The Mariners lost this game, 7-0 to the California Angels, and lost many more in what came to resemble a two decade off-season. They didn’t record their first winning season until 1991, when they held a record of 83-79, still only good enough to finish fifth in the seven-team American League West. Throughout this aeon of underachievement, Dave Niehaus’ announcing was indefatigable. He was the kind of storyteller who saw windmills as giants. When Ken Levine joined Niehaus’ broadcasting team in 1992, the latter was quick with wry assurances, “I figured it out, Kenny. For me to get to a .500 record [50% Seattle Mariner victories], the team would have to go 2042-0.”

Although Niehaus had helped cultivate a fanbase for the Seattle Mariners which packed out stadiums regardless of the result, this came under threat in the mid-90s: falling attendance, falling revenue, and a tendency to lose led to the possibility that the team would be sold and relocated to a different city. In September 1995, the residents of the county voted against a tax increase to fund the building of a replacement stadium, as a result of which the ownership group of the Mariners set a deadline of the end of October for local leadership to come up with a plan to finance a new stadium, or else the team would be sold and possibly transferred to another city. Teams lose and lose and lose, but are rarely ever lost.

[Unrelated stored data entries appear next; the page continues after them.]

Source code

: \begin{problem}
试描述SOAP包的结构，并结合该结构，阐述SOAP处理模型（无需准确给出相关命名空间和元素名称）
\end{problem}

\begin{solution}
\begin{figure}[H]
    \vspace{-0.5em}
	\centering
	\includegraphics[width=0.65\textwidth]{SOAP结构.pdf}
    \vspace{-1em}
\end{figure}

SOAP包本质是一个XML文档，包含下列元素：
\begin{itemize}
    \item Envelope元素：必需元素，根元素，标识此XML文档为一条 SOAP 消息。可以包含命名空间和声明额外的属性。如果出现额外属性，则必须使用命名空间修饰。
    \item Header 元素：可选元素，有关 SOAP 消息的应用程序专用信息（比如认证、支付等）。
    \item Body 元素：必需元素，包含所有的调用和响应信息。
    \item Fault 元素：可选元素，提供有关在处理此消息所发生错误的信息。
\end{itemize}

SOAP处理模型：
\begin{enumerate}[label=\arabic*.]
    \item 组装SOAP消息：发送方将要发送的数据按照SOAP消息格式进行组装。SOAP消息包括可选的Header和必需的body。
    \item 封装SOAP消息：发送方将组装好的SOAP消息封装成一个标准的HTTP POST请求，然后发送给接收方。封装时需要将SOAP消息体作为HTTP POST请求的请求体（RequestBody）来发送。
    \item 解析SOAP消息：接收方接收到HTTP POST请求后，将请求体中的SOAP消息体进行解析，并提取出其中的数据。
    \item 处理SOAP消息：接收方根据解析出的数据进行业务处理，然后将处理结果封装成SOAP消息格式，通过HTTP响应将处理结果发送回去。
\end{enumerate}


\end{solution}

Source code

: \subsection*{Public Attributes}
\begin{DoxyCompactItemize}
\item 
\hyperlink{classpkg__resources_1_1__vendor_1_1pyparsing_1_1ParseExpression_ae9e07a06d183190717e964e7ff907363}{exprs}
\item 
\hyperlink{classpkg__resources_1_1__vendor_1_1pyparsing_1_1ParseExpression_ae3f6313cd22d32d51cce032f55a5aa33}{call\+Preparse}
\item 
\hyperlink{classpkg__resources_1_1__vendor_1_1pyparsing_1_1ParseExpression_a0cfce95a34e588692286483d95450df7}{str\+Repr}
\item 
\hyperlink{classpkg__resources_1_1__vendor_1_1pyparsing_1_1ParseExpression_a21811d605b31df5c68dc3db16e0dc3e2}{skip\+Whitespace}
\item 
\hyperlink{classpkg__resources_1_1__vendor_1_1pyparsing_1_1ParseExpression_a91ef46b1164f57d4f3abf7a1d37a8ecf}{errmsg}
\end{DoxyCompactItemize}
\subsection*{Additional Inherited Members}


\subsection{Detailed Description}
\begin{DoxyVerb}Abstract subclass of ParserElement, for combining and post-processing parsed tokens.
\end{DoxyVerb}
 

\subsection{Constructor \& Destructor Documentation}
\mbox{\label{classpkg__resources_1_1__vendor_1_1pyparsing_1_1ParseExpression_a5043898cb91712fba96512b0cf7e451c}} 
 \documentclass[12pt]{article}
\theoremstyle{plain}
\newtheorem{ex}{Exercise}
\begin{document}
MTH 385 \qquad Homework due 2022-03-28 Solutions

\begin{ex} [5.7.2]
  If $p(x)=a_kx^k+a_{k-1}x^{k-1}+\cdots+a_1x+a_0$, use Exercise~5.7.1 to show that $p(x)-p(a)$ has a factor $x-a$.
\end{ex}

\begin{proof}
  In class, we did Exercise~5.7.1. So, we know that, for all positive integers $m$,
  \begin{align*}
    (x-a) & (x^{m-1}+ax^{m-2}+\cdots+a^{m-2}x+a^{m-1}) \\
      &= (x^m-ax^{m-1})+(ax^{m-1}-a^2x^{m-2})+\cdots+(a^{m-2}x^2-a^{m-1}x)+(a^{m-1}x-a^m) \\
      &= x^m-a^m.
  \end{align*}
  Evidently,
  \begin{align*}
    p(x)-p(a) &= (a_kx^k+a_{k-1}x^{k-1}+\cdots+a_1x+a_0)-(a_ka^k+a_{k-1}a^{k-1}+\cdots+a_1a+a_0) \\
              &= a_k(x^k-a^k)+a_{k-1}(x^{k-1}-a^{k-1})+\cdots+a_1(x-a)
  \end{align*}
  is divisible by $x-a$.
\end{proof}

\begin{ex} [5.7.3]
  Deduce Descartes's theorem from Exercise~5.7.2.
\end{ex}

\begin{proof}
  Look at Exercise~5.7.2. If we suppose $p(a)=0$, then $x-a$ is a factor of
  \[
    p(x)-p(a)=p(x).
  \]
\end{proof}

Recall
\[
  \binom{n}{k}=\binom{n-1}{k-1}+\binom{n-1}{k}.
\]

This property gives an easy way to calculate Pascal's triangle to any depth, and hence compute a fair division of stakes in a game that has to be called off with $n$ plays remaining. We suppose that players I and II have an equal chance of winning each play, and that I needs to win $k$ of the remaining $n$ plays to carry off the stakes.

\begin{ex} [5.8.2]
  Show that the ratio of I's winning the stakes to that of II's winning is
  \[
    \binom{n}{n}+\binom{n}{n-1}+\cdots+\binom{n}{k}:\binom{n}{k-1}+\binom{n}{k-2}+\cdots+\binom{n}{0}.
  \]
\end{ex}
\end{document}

Amid this period of financial and existential despair, however, something special began to happen on the field. After being as many as 13 games behind the first-place California Angels in mid-August, the Mariners embarked on a September winning streak marked by late-inning comebacks, which led to them being tied with the Angels for first place at the end of the regular season. Winning the tiebreaker game 9-1, they advanced for the very first time to the American League Division Series. Two games down in a best of five series, the Mariners won the next two at home and forced a decisive Game 5. This was the game which would save baseball in Seattle.

October 8th 1995: the Mariners are down 5-4 in the bottom of the 11th inning. They need one to tie and two to win. Joey Cora is at second, Ken Griffey Jr. at first. Edgar Martinez comes in to bat. He spends his off days listening to Latin American music. If he can score Cora and Griffey, he will take the Mariners to the American League Championship. McDowell pitches. No ball. Strike. A gravelly voice laden with cigarette smoke and whiskey cracks over King County transistors:

[youtube https://www.youtube.com/watch?v=F8SBJzOEcyU&w=560&h=315]

The cadence, accent and timbre, the excitement and the incredulity of Niehaus’ call cannot possibly be transcribed. Following the match and a drastic upswing in public support, the Washington State Legislature approved funding for what would eventually become Safeco Field, securing the Mariners’ future in Seattle.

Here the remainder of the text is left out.